Rubén Caballero (born December 20, 1967) is a Chilean-born Spanish–Canadian–American engineer, inventor, technology executive and former Canadian Airforce Captain. He is one of the founding leaders of Apple’s iPhone hardware team and the founder of its Wireless Design & Technology group. Caballero later served as Corporate Vice President of Engineering at Microsoft, where he worked on HoloLens and mixed-reality.

== Career ==

=== Canadian military ===
In 1988, Caballero joined the Canadian military, where he served for 13 years as an Aerospace Engineering Officer. He was promoted to Captain in 1994.

=== Apple (2005–2019) ===
Caballero joined Apple in 2005, working initially with Tony Fadell. He played a central role in the development of the first-generation iPhone, later contributing to the design and evolution of other hardware products, including the iPad, Mac computers, Apple Watch, AirPods, Apple TV, and AirPort.

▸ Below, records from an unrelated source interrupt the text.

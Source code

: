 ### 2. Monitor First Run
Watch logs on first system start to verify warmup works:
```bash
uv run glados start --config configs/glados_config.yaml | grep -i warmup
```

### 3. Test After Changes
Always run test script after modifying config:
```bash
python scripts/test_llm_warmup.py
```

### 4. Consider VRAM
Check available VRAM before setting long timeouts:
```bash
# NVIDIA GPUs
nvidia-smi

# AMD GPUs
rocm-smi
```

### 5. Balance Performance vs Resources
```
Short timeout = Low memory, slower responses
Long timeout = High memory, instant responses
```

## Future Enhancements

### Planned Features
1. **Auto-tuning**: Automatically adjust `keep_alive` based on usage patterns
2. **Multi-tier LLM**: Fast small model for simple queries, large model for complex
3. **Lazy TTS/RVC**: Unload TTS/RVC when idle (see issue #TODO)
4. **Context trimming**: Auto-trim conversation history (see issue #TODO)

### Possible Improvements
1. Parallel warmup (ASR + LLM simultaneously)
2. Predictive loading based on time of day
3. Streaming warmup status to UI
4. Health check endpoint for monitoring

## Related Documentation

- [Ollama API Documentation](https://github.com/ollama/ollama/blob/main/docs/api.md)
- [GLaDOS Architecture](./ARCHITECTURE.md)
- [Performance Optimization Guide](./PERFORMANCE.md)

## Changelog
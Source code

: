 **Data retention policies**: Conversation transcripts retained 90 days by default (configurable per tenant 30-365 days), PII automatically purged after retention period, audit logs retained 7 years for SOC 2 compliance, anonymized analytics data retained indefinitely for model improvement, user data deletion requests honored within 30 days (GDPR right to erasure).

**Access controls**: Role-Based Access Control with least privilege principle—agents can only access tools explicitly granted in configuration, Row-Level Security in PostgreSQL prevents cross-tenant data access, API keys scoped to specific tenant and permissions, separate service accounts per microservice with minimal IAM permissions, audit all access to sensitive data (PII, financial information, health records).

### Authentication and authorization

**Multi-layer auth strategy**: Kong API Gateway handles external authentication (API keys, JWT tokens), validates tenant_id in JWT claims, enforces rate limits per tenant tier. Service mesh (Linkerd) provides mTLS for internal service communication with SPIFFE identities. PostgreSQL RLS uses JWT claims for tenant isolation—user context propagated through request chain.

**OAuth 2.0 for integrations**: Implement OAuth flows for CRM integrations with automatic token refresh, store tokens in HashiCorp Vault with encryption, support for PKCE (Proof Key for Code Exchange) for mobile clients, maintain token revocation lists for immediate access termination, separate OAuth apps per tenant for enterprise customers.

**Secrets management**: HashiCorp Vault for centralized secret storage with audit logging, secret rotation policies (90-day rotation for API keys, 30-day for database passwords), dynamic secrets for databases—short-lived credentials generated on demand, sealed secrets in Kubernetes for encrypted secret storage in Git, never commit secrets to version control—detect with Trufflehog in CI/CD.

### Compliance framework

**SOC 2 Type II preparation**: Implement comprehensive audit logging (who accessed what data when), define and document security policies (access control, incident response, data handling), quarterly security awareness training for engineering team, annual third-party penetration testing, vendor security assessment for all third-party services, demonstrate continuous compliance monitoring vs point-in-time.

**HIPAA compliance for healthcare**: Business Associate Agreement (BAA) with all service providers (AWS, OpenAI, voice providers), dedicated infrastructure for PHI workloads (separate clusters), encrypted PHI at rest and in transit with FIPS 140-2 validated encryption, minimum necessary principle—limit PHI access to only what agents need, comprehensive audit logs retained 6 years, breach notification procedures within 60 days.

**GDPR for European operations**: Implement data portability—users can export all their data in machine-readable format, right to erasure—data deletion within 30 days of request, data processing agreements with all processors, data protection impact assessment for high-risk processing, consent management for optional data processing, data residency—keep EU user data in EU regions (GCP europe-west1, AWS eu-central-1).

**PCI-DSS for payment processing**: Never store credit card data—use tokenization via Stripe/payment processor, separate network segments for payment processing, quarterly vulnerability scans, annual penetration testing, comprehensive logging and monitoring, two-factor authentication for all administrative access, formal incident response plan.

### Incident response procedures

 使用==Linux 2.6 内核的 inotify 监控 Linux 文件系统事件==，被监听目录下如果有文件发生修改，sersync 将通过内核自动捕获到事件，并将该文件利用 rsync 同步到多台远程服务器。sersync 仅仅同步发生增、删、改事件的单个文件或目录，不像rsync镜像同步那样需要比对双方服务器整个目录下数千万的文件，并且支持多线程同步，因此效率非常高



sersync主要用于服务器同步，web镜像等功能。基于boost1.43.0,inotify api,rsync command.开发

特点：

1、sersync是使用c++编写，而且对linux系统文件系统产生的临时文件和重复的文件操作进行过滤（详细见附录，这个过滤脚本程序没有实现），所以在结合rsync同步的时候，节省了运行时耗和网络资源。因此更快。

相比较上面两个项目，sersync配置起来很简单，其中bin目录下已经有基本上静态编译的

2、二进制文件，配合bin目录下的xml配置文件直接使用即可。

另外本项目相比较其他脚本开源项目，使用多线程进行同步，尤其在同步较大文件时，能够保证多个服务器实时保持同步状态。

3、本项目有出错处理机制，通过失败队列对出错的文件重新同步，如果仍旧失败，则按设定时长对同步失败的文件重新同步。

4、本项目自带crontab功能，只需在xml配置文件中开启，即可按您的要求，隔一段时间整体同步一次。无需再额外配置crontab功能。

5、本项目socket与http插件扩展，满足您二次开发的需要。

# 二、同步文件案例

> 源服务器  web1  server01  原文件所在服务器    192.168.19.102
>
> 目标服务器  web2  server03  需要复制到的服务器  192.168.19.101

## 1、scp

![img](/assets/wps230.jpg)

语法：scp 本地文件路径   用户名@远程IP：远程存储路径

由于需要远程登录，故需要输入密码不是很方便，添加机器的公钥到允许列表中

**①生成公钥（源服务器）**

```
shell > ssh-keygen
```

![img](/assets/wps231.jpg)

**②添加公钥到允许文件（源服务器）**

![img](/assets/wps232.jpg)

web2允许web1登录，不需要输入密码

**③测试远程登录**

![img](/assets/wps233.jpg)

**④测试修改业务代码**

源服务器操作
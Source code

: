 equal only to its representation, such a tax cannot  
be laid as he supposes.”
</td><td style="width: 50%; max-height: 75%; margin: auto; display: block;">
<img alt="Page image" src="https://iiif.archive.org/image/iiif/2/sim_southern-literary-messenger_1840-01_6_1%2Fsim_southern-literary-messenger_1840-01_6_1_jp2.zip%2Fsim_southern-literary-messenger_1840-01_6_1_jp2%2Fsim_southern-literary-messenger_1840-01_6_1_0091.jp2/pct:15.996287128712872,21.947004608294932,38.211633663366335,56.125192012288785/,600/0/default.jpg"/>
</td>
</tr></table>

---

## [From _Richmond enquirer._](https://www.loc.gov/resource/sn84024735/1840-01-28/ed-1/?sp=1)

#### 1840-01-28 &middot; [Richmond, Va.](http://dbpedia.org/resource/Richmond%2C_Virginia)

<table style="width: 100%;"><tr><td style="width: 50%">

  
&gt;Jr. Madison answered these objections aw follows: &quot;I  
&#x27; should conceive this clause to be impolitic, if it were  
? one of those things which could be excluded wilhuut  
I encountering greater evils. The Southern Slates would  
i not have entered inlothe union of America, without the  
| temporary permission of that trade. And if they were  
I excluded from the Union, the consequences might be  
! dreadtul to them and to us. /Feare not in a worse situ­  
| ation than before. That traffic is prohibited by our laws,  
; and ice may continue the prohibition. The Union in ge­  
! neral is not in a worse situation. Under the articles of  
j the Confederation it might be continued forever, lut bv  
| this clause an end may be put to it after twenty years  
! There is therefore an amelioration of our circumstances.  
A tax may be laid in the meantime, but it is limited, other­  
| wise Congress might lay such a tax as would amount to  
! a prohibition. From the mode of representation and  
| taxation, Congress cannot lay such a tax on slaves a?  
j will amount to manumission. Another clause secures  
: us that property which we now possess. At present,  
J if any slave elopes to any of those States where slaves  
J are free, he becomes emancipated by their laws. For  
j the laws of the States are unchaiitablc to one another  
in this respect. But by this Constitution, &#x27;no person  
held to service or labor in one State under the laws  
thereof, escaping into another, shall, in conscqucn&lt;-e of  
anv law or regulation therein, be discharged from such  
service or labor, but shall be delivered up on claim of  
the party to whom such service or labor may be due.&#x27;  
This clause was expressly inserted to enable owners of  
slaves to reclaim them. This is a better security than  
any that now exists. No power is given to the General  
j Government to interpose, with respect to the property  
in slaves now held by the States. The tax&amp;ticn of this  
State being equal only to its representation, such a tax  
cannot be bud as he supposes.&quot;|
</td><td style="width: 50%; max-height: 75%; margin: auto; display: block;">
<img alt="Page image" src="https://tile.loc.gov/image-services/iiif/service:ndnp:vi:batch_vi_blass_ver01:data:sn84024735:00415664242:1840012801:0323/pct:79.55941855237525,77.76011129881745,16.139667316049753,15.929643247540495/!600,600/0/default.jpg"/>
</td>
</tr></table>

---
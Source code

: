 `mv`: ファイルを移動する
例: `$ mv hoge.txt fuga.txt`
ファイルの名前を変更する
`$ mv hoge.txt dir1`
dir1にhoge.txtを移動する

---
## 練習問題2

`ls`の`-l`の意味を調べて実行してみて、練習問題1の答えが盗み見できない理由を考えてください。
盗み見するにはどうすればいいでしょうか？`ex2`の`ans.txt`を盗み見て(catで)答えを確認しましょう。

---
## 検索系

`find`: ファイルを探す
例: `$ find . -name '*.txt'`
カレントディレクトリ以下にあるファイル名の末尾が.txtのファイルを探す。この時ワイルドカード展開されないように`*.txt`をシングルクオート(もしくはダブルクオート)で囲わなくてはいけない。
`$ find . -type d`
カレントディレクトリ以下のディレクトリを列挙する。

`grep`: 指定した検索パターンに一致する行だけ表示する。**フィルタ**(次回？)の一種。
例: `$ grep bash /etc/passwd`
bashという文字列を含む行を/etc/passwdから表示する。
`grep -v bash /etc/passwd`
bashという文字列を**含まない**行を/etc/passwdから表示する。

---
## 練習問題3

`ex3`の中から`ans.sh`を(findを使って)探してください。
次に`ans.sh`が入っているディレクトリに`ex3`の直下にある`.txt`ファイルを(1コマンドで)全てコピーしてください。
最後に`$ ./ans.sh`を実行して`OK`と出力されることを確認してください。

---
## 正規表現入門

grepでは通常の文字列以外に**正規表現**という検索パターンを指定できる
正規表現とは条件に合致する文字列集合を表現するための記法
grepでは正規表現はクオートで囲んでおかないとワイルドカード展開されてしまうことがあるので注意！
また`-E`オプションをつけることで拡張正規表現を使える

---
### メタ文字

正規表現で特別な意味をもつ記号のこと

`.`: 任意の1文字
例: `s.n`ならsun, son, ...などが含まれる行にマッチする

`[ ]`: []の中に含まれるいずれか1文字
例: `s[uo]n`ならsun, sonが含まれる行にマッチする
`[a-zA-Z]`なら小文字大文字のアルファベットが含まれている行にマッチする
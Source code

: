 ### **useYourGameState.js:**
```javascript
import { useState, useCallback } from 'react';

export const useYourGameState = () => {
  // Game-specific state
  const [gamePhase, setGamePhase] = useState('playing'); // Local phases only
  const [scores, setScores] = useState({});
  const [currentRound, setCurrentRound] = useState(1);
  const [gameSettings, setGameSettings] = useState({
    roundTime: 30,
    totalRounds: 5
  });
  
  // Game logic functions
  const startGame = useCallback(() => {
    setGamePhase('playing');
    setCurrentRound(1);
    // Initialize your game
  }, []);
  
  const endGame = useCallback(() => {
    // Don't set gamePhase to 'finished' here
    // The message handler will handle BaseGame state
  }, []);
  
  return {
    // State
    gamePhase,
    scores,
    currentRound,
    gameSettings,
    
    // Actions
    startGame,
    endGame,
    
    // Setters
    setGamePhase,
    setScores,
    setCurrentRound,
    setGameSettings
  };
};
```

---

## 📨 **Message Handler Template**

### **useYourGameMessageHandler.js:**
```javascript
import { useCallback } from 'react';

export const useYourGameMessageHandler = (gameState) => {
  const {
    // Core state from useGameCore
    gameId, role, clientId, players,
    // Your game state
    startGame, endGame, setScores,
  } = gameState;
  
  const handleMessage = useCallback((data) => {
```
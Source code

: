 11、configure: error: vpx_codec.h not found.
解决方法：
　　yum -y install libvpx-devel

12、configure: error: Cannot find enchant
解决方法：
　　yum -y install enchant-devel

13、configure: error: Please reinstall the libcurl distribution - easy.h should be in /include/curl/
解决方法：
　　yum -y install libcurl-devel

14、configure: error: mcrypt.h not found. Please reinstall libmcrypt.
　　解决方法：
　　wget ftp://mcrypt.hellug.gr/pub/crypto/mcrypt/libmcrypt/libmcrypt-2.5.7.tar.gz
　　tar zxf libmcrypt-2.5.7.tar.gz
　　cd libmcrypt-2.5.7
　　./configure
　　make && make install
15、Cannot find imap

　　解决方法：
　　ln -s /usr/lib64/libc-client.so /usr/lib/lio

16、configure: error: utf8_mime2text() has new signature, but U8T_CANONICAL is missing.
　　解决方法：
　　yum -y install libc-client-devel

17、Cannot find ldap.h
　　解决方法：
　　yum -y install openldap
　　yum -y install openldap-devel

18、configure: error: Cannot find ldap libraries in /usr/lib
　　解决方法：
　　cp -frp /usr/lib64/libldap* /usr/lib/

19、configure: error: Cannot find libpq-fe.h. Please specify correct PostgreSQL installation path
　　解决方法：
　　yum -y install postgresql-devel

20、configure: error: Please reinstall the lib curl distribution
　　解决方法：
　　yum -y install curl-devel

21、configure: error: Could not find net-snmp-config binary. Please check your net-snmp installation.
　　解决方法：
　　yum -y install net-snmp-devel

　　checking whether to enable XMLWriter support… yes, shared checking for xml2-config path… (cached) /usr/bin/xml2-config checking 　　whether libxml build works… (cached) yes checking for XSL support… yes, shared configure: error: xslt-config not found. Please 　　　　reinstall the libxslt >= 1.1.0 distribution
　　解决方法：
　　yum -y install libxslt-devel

By 2019, Caballero was Vice President of Engineering at Apple, where he led the company’s 5G wireless technology efforts. He departed the company that year.

=== Microsoft (2020–2024) ===
In April 2020, Caballero joined Microsoft as Corporate Vice President of Engineering within its Devices & Technology division. His role focused on augmented and mixed reality, artificial intelligence, and advanced hardware development. He contributed to projects including the HoloLens mixed reality headset.

=== Humane and Hewlett-Packard (2024–present) ===
In June 2024, Caballero joined Humane, an artificial intelligence startup, as Chief of Engineering and Strategy. From 2019 to 2021, Caballero served as the Chief Wireless Strategist at Keyssa Inc.